In the records that follow, show each line where the word "right" is present.

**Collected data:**

▼▼▼

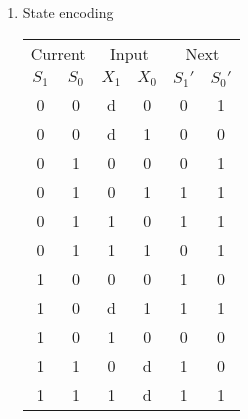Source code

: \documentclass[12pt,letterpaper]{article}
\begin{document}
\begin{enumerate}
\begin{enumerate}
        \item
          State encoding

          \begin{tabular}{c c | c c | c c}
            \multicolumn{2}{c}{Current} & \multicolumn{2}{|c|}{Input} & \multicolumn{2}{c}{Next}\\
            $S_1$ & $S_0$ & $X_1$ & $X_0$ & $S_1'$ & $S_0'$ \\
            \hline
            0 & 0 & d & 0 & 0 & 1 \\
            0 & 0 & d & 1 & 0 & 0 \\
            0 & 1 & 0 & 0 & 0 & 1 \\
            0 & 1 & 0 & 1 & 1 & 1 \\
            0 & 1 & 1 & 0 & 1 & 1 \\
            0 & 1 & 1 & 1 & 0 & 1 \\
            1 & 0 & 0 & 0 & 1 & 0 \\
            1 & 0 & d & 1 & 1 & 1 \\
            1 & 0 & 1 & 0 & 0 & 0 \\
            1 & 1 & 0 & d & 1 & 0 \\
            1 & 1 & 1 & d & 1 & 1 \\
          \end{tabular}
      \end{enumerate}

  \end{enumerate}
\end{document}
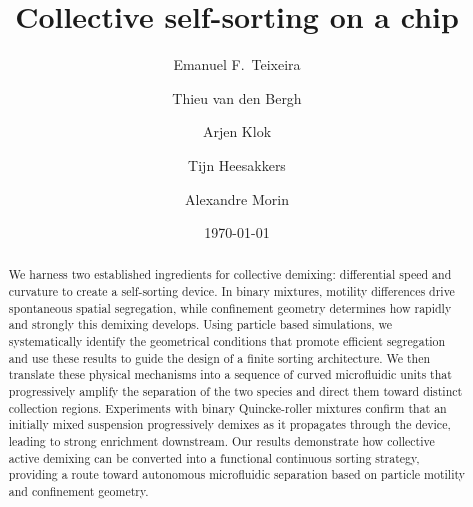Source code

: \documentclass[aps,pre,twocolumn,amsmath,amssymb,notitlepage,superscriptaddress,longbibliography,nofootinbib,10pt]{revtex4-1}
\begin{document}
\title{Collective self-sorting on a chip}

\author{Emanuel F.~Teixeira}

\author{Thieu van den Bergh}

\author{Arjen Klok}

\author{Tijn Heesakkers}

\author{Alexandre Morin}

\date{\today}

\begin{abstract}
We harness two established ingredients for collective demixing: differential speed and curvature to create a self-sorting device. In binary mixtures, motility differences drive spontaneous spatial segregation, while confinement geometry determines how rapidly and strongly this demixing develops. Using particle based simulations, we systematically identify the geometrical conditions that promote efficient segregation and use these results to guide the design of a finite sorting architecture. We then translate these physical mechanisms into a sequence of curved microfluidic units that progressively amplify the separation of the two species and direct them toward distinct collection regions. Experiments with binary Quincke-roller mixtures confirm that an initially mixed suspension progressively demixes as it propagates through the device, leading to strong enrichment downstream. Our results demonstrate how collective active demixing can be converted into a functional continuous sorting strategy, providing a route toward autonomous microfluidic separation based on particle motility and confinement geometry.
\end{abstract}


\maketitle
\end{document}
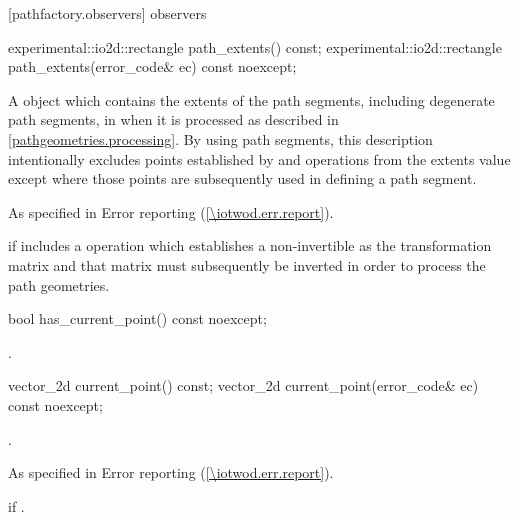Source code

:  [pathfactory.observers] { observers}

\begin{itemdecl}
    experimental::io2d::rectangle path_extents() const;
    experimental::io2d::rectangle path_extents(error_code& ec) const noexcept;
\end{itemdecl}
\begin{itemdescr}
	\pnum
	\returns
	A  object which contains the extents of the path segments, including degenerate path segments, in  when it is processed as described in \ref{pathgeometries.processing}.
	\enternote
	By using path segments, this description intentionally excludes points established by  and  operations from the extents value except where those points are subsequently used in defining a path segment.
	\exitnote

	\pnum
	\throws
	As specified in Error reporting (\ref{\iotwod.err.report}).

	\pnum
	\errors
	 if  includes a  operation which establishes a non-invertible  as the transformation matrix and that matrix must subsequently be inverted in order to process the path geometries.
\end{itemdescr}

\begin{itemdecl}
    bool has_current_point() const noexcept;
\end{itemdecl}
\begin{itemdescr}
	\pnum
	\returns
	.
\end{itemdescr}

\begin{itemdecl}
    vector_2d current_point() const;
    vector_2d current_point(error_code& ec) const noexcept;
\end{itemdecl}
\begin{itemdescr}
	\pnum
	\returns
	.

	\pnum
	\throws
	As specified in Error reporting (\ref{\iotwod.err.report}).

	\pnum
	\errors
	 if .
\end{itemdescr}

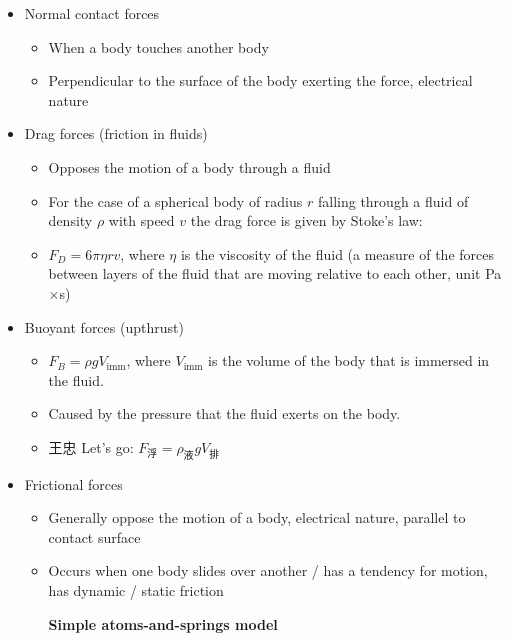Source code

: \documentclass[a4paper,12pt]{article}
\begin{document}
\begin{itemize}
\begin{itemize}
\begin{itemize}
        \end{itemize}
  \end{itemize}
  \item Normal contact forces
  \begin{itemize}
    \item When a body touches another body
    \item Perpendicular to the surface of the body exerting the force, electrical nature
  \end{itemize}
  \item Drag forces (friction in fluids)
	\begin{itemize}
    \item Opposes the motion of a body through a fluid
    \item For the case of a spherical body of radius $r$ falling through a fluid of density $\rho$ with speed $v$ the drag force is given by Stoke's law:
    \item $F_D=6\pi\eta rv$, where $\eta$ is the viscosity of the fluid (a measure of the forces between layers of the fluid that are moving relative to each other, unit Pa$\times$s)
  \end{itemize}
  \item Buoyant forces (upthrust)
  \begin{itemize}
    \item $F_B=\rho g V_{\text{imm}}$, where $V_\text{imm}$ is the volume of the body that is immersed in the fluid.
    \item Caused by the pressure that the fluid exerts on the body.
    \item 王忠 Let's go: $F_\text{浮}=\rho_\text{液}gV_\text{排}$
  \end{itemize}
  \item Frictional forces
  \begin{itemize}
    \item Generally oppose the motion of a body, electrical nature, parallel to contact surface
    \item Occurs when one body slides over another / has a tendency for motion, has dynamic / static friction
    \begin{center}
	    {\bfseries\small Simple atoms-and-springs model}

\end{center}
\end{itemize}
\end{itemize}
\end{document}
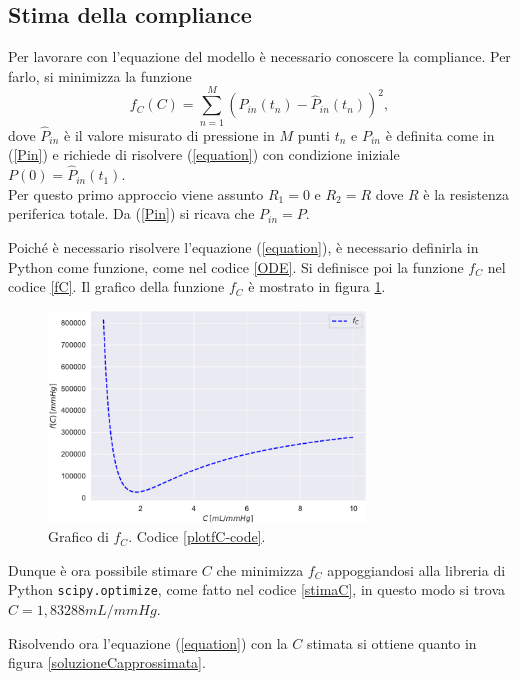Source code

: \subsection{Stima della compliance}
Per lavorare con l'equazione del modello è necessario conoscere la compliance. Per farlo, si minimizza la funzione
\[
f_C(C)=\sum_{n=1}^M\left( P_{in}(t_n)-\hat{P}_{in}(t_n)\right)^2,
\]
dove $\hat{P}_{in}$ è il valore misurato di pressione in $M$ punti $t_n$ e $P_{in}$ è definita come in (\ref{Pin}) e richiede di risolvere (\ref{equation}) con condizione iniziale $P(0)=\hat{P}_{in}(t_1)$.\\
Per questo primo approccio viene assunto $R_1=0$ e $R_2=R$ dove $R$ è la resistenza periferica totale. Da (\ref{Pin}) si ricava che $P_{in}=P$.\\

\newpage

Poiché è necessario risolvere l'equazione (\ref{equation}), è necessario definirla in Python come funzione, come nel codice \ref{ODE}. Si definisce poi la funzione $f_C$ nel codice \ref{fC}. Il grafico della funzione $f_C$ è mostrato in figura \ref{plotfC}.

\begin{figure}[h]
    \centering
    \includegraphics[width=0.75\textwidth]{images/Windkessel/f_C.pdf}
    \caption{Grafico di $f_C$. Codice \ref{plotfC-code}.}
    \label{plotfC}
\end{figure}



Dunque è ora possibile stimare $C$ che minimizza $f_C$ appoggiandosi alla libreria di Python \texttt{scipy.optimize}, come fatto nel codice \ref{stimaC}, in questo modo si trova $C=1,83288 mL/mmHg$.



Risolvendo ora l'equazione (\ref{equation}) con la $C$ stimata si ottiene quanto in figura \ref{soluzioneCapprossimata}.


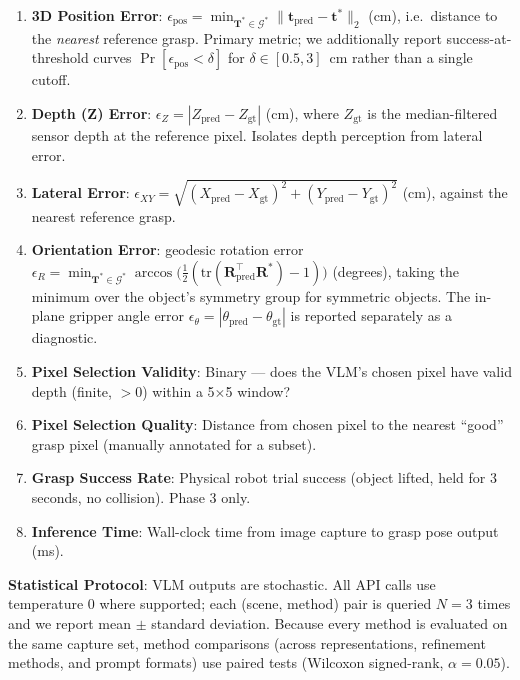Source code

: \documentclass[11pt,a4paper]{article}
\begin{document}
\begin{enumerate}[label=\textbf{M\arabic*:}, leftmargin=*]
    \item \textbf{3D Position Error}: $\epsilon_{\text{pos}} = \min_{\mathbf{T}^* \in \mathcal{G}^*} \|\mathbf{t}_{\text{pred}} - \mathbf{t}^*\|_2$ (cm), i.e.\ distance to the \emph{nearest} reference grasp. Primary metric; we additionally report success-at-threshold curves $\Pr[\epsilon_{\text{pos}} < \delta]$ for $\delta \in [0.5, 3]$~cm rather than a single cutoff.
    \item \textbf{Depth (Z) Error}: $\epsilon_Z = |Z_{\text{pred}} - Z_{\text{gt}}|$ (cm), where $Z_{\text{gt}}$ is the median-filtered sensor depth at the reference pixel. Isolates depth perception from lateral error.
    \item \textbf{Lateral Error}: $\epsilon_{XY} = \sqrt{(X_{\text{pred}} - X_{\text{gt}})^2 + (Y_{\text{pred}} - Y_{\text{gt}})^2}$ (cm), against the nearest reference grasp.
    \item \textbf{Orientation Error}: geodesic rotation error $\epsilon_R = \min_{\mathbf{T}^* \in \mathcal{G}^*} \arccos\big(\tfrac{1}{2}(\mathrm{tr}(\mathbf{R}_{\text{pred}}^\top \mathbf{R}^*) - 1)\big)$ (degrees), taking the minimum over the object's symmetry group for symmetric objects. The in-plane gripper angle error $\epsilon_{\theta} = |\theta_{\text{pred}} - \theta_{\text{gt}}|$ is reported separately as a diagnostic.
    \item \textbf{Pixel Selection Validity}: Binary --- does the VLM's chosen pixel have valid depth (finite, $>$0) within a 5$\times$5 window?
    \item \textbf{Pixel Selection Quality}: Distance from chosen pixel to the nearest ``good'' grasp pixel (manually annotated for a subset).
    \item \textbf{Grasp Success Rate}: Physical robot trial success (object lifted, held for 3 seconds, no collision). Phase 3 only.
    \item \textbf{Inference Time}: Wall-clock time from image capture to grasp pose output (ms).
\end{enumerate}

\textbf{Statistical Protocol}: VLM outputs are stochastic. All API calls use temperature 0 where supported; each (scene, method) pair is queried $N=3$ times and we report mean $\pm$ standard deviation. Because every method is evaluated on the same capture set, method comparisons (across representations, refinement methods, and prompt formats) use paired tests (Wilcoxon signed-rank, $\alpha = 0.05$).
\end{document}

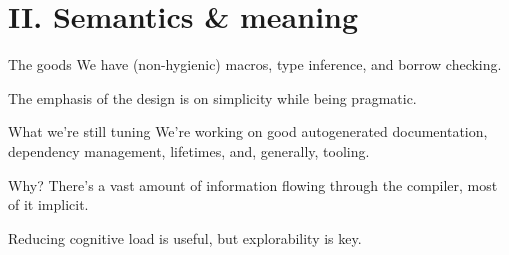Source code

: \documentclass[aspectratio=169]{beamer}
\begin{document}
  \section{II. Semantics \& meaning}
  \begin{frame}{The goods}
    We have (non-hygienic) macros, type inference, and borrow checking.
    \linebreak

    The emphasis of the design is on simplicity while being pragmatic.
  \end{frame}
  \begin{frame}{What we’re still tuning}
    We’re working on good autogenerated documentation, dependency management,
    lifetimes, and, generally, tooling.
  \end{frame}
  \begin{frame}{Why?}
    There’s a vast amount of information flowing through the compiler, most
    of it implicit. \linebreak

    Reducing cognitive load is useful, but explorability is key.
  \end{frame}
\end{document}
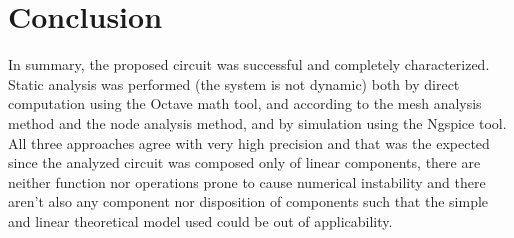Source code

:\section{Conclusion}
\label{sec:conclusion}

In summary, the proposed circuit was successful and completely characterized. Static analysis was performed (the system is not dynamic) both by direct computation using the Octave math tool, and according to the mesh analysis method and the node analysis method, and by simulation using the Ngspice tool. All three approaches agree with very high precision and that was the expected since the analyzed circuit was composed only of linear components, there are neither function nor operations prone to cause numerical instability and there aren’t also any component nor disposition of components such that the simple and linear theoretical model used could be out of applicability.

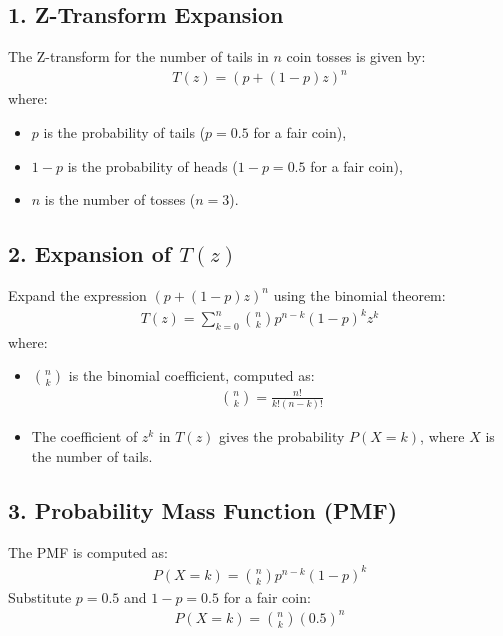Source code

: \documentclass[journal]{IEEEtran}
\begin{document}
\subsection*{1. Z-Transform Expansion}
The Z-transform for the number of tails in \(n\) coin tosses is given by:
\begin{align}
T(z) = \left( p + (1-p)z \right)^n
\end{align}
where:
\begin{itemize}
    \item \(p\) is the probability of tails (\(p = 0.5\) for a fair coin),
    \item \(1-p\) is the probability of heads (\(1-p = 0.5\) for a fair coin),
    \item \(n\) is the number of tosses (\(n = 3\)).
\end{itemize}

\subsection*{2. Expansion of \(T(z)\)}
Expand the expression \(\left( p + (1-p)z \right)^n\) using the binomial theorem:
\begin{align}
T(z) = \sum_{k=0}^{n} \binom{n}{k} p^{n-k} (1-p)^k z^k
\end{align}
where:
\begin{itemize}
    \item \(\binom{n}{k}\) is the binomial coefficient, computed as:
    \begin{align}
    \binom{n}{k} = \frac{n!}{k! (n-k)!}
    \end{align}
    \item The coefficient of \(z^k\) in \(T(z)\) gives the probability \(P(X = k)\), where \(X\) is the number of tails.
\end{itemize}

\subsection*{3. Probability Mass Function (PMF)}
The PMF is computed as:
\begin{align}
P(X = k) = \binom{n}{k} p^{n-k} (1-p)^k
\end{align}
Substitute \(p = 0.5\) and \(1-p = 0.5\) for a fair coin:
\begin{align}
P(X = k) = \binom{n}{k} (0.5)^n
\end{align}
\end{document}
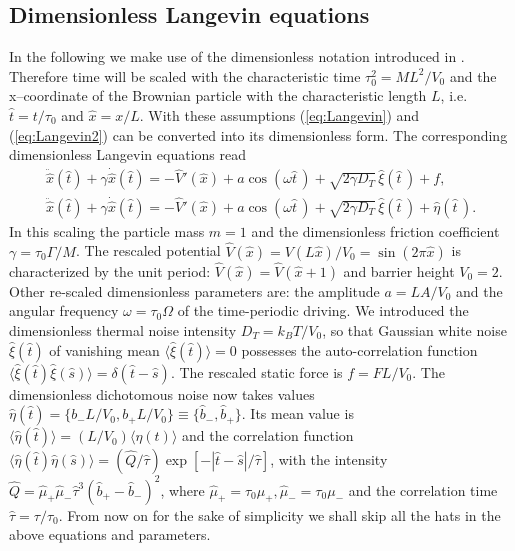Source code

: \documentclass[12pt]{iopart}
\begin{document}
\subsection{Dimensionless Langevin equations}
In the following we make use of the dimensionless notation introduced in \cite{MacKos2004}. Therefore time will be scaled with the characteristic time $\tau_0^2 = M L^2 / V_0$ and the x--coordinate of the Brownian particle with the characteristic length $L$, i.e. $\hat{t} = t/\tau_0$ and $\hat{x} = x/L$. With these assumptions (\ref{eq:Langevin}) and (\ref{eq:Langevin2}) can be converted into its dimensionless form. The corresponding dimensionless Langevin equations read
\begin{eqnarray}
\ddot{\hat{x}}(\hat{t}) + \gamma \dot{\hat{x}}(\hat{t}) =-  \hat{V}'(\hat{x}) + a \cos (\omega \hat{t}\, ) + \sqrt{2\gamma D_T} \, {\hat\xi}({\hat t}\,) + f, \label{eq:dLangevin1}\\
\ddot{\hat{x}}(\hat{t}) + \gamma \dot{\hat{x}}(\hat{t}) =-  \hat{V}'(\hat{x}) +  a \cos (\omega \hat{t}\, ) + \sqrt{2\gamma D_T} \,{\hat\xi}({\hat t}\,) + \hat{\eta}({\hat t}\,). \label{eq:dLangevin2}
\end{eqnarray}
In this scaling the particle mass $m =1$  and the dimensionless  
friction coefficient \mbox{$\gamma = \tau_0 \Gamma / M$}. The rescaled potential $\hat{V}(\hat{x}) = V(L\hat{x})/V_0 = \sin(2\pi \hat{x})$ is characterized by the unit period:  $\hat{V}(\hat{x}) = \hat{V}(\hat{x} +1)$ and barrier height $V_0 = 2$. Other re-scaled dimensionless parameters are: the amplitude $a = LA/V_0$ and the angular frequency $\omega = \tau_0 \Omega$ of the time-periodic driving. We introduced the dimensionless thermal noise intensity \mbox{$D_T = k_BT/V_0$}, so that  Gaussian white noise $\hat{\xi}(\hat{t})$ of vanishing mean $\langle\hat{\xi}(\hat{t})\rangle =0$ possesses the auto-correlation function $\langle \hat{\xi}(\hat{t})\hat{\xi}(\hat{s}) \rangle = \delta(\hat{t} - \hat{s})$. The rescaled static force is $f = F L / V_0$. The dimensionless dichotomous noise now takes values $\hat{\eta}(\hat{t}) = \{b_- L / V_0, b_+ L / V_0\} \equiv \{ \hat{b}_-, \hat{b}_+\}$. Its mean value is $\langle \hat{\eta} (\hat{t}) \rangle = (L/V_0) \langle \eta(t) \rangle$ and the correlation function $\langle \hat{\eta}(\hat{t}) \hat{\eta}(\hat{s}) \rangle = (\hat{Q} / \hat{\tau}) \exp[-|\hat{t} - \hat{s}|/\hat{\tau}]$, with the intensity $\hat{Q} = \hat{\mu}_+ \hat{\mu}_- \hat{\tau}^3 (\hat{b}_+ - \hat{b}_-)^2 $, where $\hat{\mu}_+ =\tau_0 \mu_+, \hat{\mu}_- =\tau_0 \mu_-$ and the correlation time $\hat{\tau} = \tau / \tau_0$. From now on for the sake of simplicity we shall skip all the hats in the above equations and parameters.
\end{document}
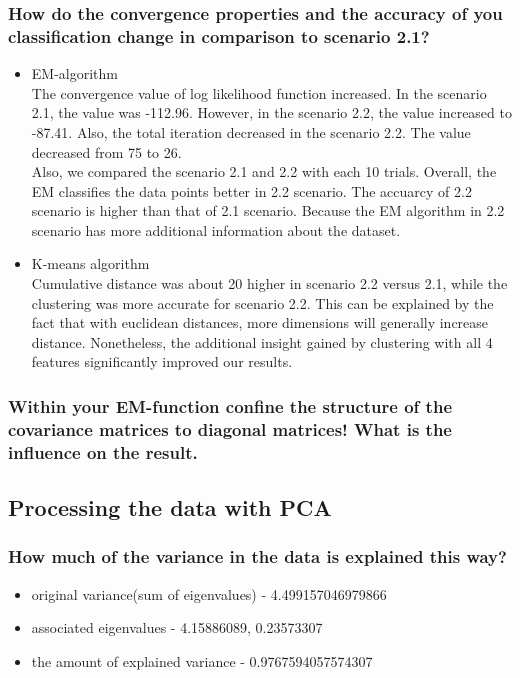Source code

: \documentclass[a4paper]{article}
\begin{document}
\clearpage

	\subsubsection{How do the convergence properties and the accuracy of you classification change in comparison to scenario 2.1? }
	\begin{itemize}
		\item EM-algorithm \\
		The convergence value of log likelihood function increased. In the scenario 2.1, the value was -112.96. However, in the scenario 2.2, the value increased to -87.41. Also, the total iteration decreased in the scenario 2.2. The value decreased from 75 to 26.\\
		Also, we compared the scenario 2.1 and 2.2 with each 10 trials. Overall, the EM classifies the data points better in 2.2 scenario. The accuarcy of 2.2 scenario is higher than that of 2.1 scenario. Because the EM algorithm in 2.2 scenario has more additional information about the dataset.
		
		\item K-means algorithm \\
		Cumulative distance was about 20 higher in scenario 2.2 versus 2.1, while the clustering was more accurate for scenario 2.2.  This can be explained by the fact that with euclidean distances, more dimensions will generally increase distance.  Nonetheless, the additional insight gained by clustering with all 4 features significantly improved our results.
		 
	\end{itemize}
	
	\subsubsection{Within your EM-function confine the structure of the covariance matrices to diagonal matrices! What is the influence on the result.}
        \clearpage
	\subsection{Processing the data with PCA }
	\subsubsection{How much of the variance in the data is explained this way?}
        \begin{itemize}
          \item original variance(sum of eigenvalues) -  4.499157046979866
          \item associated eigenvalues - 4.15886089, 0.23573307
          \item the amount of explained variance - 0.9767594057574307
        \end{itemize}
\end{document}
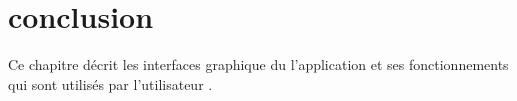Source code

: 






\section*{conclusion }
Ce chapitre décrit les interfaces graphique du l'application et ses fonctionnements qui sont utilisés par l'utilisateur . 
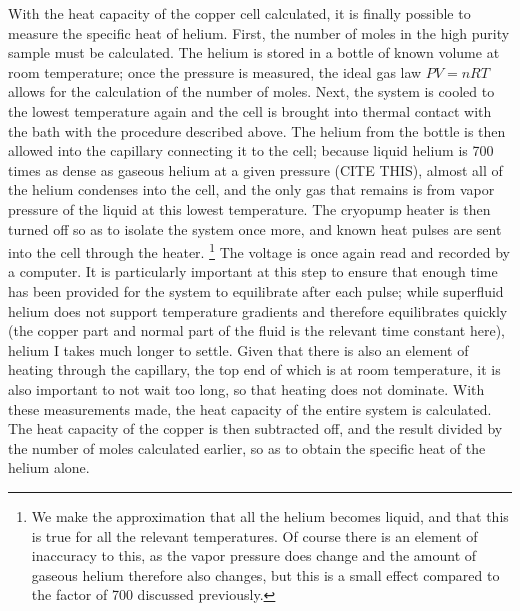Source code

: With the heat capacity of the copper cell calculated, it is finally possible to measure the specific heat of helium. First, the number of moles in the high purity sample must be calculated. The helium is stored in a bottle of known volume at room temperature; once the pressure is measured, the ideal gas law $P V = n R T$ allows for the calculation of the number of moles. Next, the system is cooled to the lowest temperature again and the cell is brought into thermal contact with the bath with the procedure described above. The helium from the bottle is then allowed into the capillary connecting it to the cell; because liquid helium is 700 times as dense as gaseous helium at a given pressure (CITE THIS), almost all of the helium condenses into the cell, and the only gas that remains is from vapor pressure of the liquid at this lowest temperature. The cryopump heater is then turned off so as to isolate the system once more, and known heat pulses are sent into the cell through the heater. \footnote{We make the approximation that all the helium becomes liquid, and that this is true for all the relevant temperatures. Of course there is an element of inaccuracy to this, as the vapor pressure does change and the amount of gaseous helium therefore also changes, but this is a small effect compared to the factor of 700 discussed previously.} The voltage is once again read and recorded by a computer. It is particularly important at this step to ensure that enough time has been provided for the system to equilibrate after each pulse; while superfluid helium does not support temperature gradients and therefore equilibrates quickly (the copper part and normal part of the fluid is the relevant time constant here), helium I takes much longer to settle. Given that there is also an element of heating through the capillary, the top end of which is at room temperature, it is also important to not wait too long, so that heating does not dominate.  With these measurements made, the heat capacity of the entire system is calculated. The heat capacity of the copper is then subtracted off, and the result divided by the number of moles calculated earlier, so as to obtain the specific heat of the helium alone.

▲▲▲

**TASK RESULT:**
f_C(C)=\sum_{n=1}^M\left( P_{in}(t_n)-\hat{P}_{in}(t_n)\right)^2,
T(z) = \left( p + (1-p)z \right)^n
Expand the expression \(\left( p + (1-p)z \right)^n\) using the binomial theorem:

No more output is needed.